Work order:
Repeat each line of the listing exactly as written.
Segment Start: Task material
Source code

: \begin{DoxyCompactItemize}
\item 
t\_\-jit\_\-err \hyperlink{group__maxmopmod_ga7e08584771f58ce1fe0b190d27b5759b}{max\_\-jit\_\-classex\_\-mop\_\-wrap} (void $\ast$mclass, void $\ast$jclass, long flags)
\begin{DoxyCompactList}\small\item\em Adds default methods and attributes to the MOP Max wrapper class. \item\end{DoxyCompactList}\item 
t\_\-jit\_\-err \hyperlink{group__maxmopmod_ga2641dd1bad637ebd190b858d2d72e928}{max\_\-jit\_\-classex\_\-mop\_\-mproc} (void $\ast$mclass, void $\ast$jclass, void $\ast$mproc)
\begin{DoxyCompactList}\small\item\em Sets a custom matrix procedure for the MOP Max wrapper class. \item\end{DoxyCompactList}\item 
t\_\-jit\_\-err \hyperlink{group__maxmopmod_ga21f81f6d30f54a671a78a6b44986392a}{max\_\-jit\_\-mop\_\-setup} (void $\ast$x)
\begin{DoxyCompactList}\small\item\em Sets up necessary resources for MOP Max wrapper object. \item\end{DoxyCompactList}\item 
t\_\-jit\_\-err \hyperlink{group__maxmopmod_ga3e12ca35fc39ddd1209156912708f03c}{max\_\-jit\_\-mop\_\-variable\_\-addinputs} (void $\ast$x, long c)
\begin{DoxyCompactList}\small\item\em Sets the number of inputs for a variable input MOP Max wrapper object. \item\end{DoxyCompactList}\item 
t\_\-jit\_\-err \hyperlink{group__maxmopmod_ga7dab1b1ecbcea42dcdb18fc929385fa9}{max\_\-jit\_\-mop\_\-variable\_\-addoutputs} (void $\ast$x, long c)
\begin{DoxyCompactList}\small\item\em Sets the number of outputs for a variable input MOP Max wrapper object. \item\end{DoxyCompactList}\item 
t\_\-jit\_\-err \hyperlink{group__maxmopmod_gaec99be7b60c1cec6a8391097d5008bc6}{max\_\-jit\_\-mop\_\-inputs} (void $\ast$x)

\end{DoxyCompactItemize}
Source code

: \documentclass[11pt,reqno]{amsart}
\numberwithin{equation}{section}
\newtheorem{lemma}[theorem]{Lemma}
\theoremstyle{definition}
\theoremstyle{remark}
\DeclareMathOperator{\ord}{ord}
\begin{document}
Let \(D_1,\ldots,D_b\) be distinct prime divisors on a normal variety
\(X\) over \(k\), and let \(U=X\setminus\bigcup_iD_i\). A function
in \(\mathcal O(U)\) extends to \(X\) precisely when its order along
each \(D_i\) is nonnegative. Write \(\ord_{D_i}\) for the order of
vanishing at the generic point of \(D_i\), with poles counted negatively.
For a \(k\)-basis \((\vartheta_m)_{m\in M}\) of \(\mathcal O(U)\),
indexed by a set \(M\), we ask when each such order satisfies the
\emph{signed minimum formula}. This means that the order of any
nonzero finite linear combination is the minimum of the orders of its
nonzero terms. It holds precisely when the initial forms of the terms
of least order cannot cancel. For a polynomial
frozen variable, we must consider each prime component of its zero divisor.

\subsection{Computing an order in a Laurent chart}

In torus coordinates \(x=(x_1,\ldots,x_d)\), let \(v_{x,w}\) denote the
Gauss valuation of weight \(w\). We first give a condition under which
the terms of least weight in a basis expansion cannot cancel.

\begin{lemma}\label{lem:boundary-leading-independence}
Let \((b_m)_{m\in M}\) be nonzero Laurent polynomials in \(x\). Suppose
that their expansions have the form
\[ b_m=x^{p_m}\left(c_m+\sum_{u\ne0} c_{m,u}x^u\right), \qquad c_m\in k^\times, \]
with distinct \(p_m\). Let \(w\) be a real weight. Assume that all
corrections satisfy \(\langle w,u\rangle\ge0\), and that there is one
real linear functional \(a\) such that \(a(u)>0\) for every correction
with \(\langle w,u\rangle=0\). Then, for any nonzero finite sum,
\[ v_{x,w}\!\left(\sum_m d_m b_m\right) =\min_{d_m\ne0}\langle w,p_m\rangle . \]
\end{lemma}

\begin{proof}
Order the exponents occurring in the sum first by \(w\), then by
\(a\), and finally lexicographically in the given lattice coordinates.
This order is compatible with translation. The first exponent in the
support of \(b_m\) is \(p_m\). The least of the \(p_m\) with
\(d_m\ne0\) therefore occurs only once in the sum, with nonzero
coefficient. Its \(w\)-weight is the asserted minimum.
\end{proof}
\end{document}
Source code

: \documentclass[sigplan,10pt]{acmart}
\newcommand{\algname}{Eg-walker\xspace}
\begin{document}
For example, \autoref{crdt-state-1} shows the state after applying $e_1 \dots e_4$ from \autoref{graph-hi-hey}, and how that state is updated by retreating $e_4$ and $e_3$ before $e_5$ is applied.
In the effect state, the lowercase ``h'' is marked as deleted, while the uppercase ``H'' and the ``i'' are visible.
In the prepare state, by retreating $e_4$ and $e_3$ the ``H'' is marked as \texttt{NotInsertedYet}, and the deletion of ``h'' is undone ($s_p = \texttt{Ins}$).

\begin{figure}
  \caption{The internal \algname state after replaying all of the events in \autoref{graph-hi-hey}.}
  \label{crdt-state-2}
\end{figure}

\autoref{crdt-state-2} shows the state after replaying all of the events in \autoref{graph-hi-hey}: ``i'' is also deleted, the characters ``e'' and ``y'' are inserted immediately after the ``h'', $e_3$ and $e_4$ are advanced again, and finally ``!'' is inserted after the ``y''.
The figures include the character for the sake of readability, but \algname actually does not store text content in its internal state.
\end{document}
Segment End: Task material
Task answer:
Source code

: \begin{DoxyCompactItemize}
\item 
t\_\-jit\_\-err \hyperlink{group__maxmopmod_ga7e08584771f58ce1fe0b190d27b5759b}{max\_\-jit\_\-classex\_\-mop\_\-wrap} (void $\ast$mclass, void $\ast$jclass, long flags)
\begin{DoxyCompactList}\small\item\em Adds default methods and attributes to the MOP Max wrapper class. \item\end{DoxyCompactList}\item 
t\_\-jit\_\-err \hyperlink{group__maxmopmod_ga2641dd1bad637ebd190b858d2d72e928}{max\_\-jit\_\-classex\_\-mop\_\-mproc} (void $\ast$mclass, void $\ast$jclass, void $\ast$mproc)
\begin{DoxyCompactList}\small\item\em Sets a custom matrix procedure for the MOP Max wrapper class. \item\end{DoxyCompactList}\item 
t\_\-jit\_\-err \hyperlink{group__maxmopmod_ga21f81f6d30f54a671a78a6b44986392a}{max\_\-jit\_\-mop\_\-setup} (void $\ast$x)
\begin{DoxyCompactList}\small\item\em Sets up necessary resources for MOP Max wrapper object. \item\end{DoxyCompactList}\item 
t\_\-jit\_\-err \hyperlink{group__maxmopmod_ga3e12ca35fc39ddd1209156912708f03c}{max\_\-jit\_\-mop\_\-variable\_\-addinputs} (void $\ast$x, long c)
\begin{DoxyCompactList}\small\item\em Sets the number of inputs for a variable input MOP Max wrapper object. \item\end{DoxyCompactList}\item 
t\_\-jit\_\-err \hyperlink{group__maxmopmod_ga7dab1b1ecbcea42dcdb18fc929385fa9}{max\_\-jit\_\-mop\_\-variable\_\-addoutputs} (void $\ast$x, long c)
\begin{DoxyCompactList}\small\item\em Sets the number of outputs for a variable input MOP Max wrapper object. \item\end{DoxyCompactList}\item 
t\_\-jit\_\-err \hyperlink{group__maxmopmod_gaec99be7b60c1cec6a8391097d5008bc6}{max\_\-jit\_\-mop\_\-inputs} (void $\ast$x)

\end{DoxyCompactItemize}
Source code

: \documentclass[11pt,reqno]{amsart}
\numberwithin{equation}{section}
\newtheorem{lemma}[theorem]{Lemma}
\theoremstyle{definition}
\theoremstyle{remark}
\DeclareMathOperator{\ord}{ord}
\begin{document}
Let \(D_1,\ldots,D_b\) be distinct prime divisors on a normal variety
\(X\) over \(k\), and let \(U=X\setminus\bigcup_iD_i\). A function
in \(\mathcal O(U)\) extends to \(X\) precisely when its order along
each \(D_i\) is nonnegative. Write \(\ord_{D_i}\) for the order of
vanishing at the generic point of \(D_i\), with poles counted negatively.
For a \(k\)-basis \((\vartheta_m)_{m\in M}\) of \(\mathcal O(U)\),
indexed by a set \(M\), we ask when each such order satisfies the
\emph{signed minimum formula}. This means that the order of any
nonzero finite linear combination is the minimum of the orders of its
nonzero terms. It holds precisely when the initial forms of the terms
of least order cannot cancel. For a polynomial
frozen variable, we must consider each prime component of its zero divisor.

\subsection{Computing an order in a Laurent chart}

In torus coordinates \(x=(x_1,\ldots,x_d)\), let \(v_{x,w}\) denote the
Gauss valuation of weight \(w\). We first give a condition under which
the terms of least weight in a basis expansion cannot cancel.

\begin{lemma}\label{lem:boundary-leading-independence}
Let \((b_m)_{m\in M}\) be nonzero Laurent polynomials in \(x\). Suppose
that their expansions have the form
\[ b_m=x^{p_m}\left(c_m+\sum_{u\ne0} c_{m,u}x^u\right), \qquad c_m\in k^\times, \]
with distinct \(p_m\). Let \(w\) be a real weight. Assume that all
corrections satisfy \(\langle w,u\rangle\ge0\), and that there is one
real linear functional \(a\) such that \(a(u)>0\) for every correction
with \(\langle w,u\rangle=0\). Then, for any nonzero finite sum,
\[ v_{x,w}\!\left(\sum_m d_m b_m\right) =\min_{d_m\ne0}\langle w,p_m\rangle . \]
\end{lemma}

\begin{proof}
Order the exponents occurring in the sum first by \(w\), then by
\(a\), and finally lexicographically in the given lattice coordinates.
This order is compatible with translation. The first exponent in the
support of \(b_m\) is \(p_m\). The least of the \(p_m\) with
\(d_m\ne0\) therefore occurs only once in the sum, with nonzero
coefficient. Its \(w\)-weight is the asserted minimum.
\end{proof}
\end{document}
Source code

: \documentclass[sigplan,10pt]{acmart}
\newcommand{\algname}{Eg-walker\xspace}
\begin{document}
For example, \autoref{crdt-state-1} shows the state after applying $e_1 \dots e_4$ from \autoref{graph-hi-hey}, and how that state is updated by retreating $e_4$ and $e_3$ before $e_5$ is applied.
In the effect state, the lowercase ``h'' is marked as deleted, while the uppercase ``H'' and the ``i'' are visible.
In the prepare state, by retreating $e_4$ and $e_3$ the ``H'' is marked as \texttt{NotInsertedYet}, and the deletion of ``h'' is undone ($s_p = \texttt{Ins}$).

\begin{figure}
  \caption{The internal \algname state after replaying all of the events in \autoref{graph-hi-hey}.}
  \label{crdt-state-2}
\end{figure}

\autoref{crdt-state-2} shows the state after replaying all of the events in \autoref{graph-hi-hey}: ``i'' is also deleted, the characters ``e'' and ``y'' are inserted immediately after the ``h'', $e_3$ and $e_4$ are advanced again, and finally ``!'' is inserted after the ``y''.
The figures include the character for the sake of readability, but \algname actually does not store text content in its internal state.
\end{document}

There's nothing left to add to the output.